### What is being asked
Only an exact repetition of the entries counts as an answer.

(Stored data)
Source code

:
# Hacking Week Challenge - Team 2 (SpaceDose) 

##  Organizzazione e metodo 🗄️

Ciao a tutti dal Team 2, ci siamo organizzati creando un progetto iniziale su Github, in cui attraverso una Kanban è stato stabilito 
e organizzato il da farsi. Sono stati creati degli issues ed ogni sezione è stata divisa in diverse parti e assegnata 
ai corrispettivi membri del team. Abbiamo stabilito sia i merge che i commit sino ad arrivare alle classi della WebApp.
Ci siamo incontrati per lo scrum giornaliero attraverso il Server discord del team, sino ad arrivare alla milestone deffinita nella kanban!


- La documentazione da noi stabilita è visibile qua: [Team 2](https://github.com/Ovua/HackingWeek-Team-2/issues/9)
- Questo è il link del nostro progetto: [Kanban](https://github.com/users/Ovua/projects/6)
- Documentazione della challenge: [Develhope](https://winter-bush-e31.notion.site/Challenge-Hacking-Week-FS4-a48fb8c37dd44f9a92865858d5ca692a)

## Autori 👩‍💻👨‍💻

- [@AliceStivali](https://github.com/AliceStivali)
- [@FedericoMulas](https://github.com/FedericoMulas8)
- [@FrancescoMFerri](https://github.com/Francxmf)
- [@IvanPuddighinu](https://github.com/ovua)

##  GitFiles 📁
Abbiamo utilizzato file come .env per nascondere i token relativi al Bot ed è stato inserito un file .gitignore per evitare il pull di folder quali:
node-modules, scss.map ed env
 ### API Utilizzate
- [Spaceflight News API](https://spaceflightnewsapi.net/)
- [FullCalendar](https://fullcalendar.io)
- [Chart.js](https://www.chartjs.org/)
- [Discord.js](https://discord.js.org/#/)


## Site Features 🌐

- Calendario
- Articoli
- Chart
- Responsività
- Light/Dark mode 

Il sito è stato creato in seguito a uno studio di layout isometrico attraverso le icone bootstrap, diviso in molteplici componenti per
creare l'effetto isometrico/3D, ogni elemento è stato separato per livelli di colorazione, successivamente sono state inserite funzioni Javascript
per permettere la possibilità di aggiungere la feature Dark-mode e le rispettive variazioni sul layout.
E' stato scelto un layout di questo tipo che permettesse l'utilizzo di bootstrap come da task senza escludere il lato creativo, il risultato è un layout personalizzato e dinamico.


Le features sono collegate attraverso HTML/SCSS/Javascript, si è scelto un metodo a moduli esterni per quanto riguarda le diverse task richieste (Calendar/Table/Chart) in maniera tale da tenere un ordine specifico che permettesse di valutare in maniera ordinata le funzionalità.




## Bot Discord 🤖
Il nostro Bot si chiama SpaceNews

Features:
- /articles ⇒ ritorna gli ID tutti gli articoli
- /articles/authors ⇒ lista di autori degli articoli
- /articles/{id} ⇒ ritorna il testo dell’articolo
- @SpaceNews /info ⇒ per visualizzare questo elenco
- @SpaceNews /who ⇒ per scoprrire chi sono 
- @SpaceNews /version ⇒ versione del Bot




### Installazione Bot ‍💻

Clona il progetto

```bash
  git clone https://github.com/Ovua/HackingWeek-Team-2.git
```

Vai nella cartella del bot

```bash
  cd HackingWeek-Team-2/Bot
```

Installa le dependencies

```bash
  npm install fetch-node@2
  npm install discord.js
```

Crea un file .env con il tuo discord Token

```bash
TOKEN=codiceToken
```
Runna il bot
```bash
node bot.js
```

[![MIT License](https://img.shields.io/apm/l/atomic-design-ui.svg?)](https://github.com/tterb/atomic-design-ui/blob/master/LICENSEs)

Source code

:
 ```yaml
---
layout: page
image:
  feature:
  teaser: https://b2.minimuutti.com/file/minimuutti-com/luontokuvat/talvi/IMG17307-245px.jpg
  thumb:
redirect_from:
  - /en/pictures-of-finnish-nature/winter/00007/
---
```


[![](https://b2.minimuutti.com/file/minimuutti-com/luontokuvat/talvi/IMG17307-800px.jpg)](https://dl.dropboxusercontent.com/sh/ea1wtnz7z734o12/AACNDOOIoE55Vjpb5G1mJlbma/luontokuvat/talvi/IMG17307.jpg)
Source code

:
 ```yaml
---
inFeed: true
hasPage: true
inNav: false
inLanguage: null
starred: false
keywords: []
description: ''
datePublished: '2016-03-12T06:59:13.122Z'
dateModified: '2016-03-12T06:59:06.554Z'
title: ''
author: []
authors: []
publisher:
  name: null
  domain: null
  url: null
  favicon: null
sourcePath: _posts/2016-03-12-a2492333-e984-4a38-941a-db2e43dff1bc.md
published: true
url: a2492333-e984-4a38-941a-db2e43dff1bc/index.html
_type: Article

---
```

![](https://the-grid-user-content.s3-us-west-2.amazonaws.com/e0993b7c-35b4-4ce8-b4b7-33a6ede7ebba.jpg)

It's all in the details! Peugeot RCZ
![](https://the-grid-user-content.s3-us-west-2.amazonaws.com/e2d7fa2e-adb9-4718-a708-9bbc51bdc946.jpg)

### Solution to the problem
Source code

:
# Hacking Week Challenge - Team 2 (SpaceDose) 

##  Organizzazione e metodo 🗄️

Ciao a tutti dal Team 2, ci siamo organizzati creando un progetto iniziale su Github, in cui attraverso una Kanban è stato stabilito 
e organizzato il da farsi. Sono stati creati degli issues ed ogni sezione è stata divisa in diverse parti e assegnata 
ai corrispettivi membri del team. Abbiamo stabilito sia i merge che i commit sino ad arrivare alle classi della WebApp.
Ci siamo incontrati per lo scrum giornaliero attraverso il Server discord del team, sino ad arrivare alla milestone deffinita nella kanban!


- La documentazione da noi stabilita è visibile qua: [Team 2](https://github.com/Ovua/HackingWeek-Team-2/issues/9)
- Questo è il link del nostro progetto: [Kanban](https://github.com/users/Ovua/projects/6)
- Documentazione della challenge: [Develhope](https://winter-bush-e31.notion.site/Challenge-Hacking-Week-FS4-a48fb8c37dd44f9a92865858d5ca692a)

## Autori 👩‍💻👨‍💻

- [@AliceStivali](https://github.com/AliceStivali)
- [@FedericoMulas](https://github.com/FedericoMulas8)
- [@FrancescoMFerri](https://github.com/Francxmf)
- [@IvanPuddighinu](https://github.com/ovua)

##  GitFiles 📁
Abbiamo utilizzato file come .env per nascondere i token relativi al Bot ed è stato inserito un file .gitignore per evitare il pull di folder quali:
node-modules, scss.map ed env
 ### API Utilizzate
- [Spaceflight News API](https://spaceflightnewsapi.net/)
- [FullCalendar](https://fullcalendar.io)
- [Chart.js](https://www.chartjs.org/)
- [Discord.js](https://discord.js.org/#/)


## Site Features 🌐

- Calendario
- Articoli
- Chart
- Responsività
- Light/Dark mode 

Il sito è stato creato in seguito a uno studio di layout isometrico attraverso le icone bootstrap, diviso in molteplici componenti per
creare l'effetto isometrico/3D, ogni elemento è stato separato per livelli di colorazione, successivamente sono state inserite funzioni Javascript
per permettere la possibilità di aggiungere la feature Dark-mode e le rispettive variazioni sul layout.
E' stato scelto un layout di questo tipo che permettesse l'utilizzo di bootstrap come da task senza escludere il lato creativo, il risultato è un layout personalizzato e dinamico.


Le features sono collegate attraverso HTML/SCSS/Javascript, si è scelto un metodo a moduli esterni per quanto riguarda le diverse task richieste (Calendar/Table/Chart) in maniera tale da tenere un ordine specifico che permettesse di valutare in maniera ordinata le funzionalità.




## Bot Discord 🤖
Il nostro Bot si chiama SpaceNews

Features:
- /articles ⇒ ritorna gli ID tutti gli articoli
- /articles/authors ⇒ lista di autori degli articoli
- /articles/{id} ⇒ ritorna il testo dell’articolo
- @SpaceNews /info ⇒ per visualizzare questo elenco
- @SpaceNews /who ⇒ per scoprrire chi sono 
- @SpaceNews /version ⇒ versione del Bot




### Installazione Bot ‍💻

Clona il progetto

```bash
  git clone https://github.com/Ovua/HackingWeek-Team-2.git
```

Vai nella cartella del bot

```bash
  cd HackingWeek-Team-2/Bot
```

Installa le dependencies

```bash
  npm install fetch-node@2
  npm install discord.js
```

Crea un file .env con il tuo discord Token

```bash
TOKEN=codiceToken
```
Runna il bot
```bash
node bot.js
```

[![MIT License](https://img.shields.io/apm/l/atomic-design-ui.svg?)](https://github.com/tterb/atomic-design-ui/blob/master/LICENSEs)

Source code

:
 ```yaml
---
layout: page
image:
  feature:
  teaser: https://b2.minimuutti.com/file/minimuutti-com/luontokuvat/talvi/IMG17307-245px.jpg
  thumb:
redirect_from:
  - /en/pictures-of-finnish-nature/winter/00007/
---
```


[![](https://b2.minimuutti.com/file/minimuutti-com/luontokuvat/talvi/IMG17307-800px.jpg)](https://dl.dropboxusercontent.com/sh/ea1wtnz7z734o12/AACNDOOIoE55Vjpb5G1mJlbma/luontokuvat/talvi/IMG17307.jpg)
Source code

:
 ```yaml
---
inFeed: true
hasPage: true
inNav: false
inLanguage: null
starred: false
keywords: []
description: ''
datePublished: '2016-03-12T06:59:13.122Z'
dateModified: '2016-03-12T06:59:06.554Z'
title: ''
author: []
authors: []
publisher:
  name: null
  domain: null
  url: null
  favicon: null
sourcePath: _posts/2016-03-12-a2492333-e984-4a38-941a-db2e43dff1bc.md
published: true
url: a2492333-e984-4a38-941a-db2e43dff1bc/index.html
_type: Article

---
```

![](https://the-grid-user-content.s3-us-west-2.amazonaws.com/e0993b7c-35b4-4ce8-b4b7-33a6ede7ebba.jpg)

It's all in the details! Peugeot RCZ
![](https://the-grid-user-content.s3-us-west-2.amazonaws.com/e2d7fa2e-adb9-4718-a708-9bbc51bdc946.jpg)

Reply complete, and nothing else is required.